Entries taken from a collection
^^^^

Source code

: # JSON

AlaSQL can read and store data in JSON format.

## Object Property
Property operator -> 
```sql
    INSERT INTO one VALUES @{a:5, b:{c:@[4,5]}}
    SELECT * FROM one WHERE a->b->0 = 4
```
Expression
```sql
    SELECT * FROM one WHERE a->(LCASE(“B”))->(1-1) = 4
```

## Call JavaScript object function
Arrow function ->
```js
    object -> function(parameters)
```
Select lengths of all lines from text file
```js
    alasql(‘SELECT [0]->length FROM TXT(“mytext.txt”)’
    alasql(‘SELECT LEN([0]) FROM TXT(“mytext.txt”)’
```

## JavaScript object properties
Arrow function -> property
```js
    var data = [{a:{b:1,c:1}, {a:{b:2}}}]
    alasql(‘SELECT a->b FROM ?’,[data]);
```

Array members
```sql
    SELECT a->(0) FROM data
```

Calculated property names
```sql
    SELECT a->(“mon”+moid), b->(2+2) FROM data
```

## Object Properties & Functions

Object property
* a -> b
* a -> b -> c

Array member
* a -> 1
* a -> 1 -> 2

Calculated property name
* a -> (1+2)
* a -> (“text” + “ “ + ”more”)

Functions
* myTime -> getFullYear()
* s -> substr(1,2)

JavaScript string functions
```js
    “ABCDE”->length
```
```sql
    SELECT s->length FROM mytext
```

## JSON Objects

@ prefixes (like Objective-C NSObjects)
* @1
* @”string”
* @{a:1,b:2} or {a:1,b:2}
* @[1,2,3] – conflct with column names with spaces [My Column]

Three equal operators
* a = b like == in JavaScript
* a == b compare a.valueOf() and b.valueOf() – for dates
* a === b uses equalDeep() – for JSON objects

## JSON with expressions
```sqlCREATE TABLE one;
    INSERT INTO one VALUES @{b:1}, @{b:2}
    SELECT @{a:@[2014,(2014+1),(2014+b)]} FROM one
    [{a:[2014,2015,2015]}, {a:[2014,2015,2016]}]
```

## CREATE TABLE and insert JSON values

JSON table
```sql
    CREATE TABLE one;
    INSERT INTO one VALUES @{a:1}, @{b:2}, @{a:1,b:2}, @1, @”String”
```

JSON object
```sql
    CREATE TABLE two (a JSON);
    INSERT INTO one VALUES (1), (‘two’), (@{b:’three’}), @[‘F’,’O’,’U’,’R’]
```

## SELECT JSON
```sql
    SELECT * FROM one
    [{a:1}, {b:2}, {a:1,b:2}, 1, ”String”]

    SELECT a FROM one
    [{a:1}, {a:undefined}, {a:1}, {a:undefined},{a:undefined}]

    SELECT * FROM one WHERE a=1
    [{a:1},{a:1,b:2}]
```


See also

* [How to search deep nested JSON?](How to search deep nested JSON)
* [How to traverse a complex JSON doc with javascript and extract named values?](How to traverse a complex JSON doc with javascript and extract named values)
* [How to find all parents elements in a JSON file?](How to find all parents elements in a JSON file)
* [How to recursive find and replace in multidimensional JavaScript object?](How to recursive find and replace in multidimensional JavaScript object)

^^^^

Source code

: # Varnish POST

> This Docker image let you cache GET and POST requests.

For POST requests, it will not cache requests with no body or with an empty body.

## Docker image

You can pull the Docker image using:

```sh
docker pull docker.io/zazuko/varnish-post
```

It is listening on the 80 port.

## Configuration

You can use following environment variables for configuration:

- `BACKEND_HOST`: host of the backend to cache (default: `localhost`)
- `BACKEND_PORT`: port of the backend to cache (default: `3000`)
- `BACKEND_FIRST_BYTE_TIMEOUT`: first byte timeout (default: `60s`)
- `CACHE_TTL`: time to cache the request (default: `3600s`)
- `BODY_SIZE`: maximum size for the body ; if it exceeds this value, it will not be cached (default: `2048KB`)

^^^^

With the line holding "## Configuration" as the first and the line holding "maximum size for" as the last, set down that range of the entries above exactly, and nothing else.

## Configuration

You can use following environment variables for configuration:

- `BACKEND_HOST`: host of the backend to cache (default: `localhost`)
- `BACKEND_PORT`: port of the backend to cache (default: `3000`)
- `BACKEND_FIRST_BYTE_TIMEOUT`: first byte timeout (default: `60s`)
- `CACHE_TTL`: time to cache the request (default: `3600s`)
- `BODY_SIZE`: maximum size for the body ; if it exceeds this value, it will not be cached (default: `2048KB`)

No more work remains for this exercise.